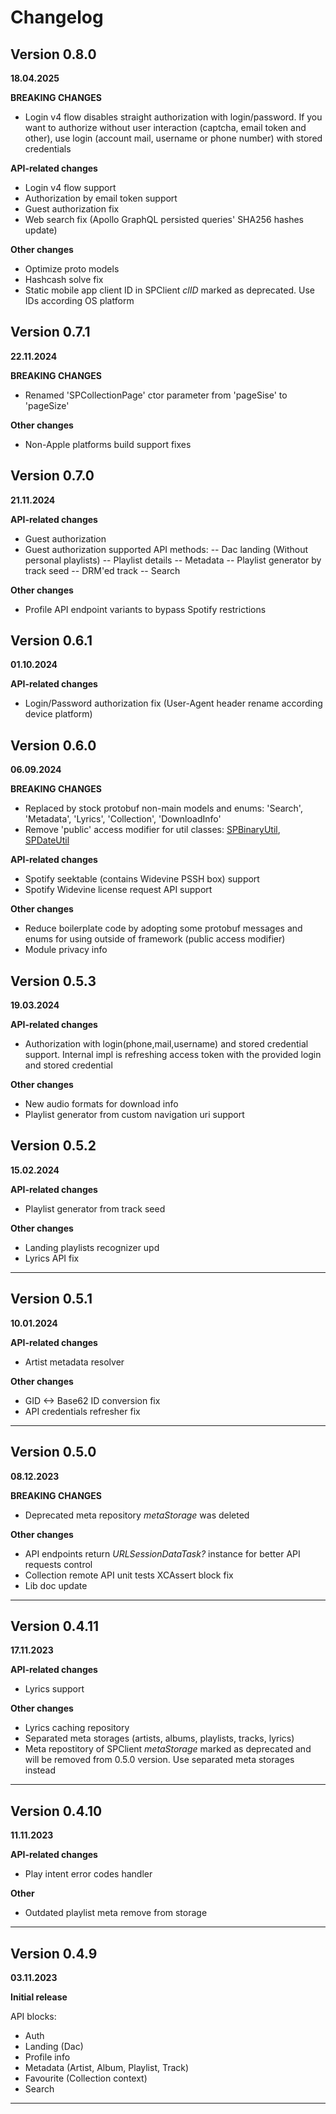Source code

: #  Changelog

## Version 0.8.0
**18.04.2025**

**BREAKING CHANGES**

- Login v4 flow disables straight authorization with login/password. If you want to authorize without user interaction (captcha, email token and other), use login (account mail, username or phone number) with stored credentials

**API-related changes**

- Login v4 flow support
- Authorization by email token support
- Guest authorization fix
- Web search fix (Apollo GraphQL persisted queries' SHA256 hashes update)

**Other changes**

- Optimize proto models
- Hashcash solve fix
- Static mobile app client ID in SPClient *clID* marked as deprecated. Use IDs according OS platform

## Version 0.7.1
**22.11.2024**

**BREAKING CHANGES**

- Renamed 'SPCollectionPage' ctor parameter from 'pageSise' to 'pageSize'

**Other changes**

- Non-Apple platforms build support fixes

## Version 0.7.0
**21.11.2024**

**API-related changes**

- Guest authorization
- Guest authorization supported API methods:
-- Dac landing (Without personal playlists)
-- Playlist details
-- Metadata
-- Playlist generator by track seed
-- DRM'ed track
-- Search

**Other changes**

- Profile API endpoint variants to bypass Spotify restrictions

## Version 0.6.1
**01.10.2024**

**API-related changes**

- Login/Password authorization fix (User-Agent header rename according device platform)

## Version 0.6.0
**06.09.2024**

**BREAKING CHANGES**

- Replaced by stock protobuf non-main models and enums: 'Search', 'Metadata', 'Lyrics', 'Collection', 'DownloadInfo'
- Remove 'public' access modifier for util classes: [SPBinaryUtil](./Sources/SwiftySpot/Util/SPBinaryUtil.swift), [SPDateUtil](./Sources/SwiftySpot/Util/SPDateUtil.swift)

**API-related changes**

- Spotify seektable (contains Widevine PSSH box) support
- Spotify Widevine license request API support

**Other changes**

- Reduce boilerplate code by adopting some protobuf messages and enums for using outside of framework (public access modifier)
- Module privacy info

## Version 0.5.3
**19.03.2024**

**API-related changes**

- Authorization with login(phone,mail,username) and stored credential support. Internal impl is refreshing access token with the provided login and stored credential

**Other changes**

- New audio formats for download info
- Playlist generator from custom navigation uri support

## Version 0.5.2
**15.02.2024**

**API-related changes**

- Playlist generator from track seed

**Other changes**

- Landing playlists recognizer upd
- Lyrics API fix

_____________________________

## Version 0.5.1
**10.01.2024**

**API-related changes**

- Artist metadata resolver

**Other changes**

- GID <-> Base62 ID conversion fix
- API credentials refresher fix

_____________________________

## Version 0.5.0
**08.12.2023**

**BREAKING CHANGES**

- Deprecated meta repository *metaStorage* was deleted

**Other changes**

- API endpoints return *URLSessionDataTask?* instance for better API requests control
- Collection remote API unit tests XCAssert block fix
- Lib doc update

_____________________________

## Version 0.4.11
**17.11.2023**

**API-related changes**

- Lyrics support

**Other changes**

- Lyrics caching repository
- Separated meta storages (artists, albums, playlists, tracks, lyrics)
- Meta repostitory of SPClient *metaStorage* marked as deprecated and will be removed from 0.5.0 version. Use separated meta storages instead

_____________________________


## Version 0.4.10
**11.11.2023**

**API-related changes**

- Play intent error codes handler

**Other**

- Outdated playlist meta remove from storage

_____________________________

## Version 0.4.9
**03.11.2023**

**Initial release**

API blocks:
- Auth
- Landing (Dac)
- Profile info
- Metadata (Artist, Album, Playlist, Track)
- Favourite (Collection context)
- Search
_____________________________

**Exercise**
Make an exact copy of the lines from the top of the material through the line with "- Login v4 flow disables", pictures excluded.

**Solution for this problem**
Source code

: #  Changelog

## Version 0.8.0
**18.04.2025**

**BREAKING CHANGES**

- Login v4 flow disables straight authorization with login/password. If you want to authorize without user interaction (captcha, email token and other), use login (account mail, username or phone number) with stored credentials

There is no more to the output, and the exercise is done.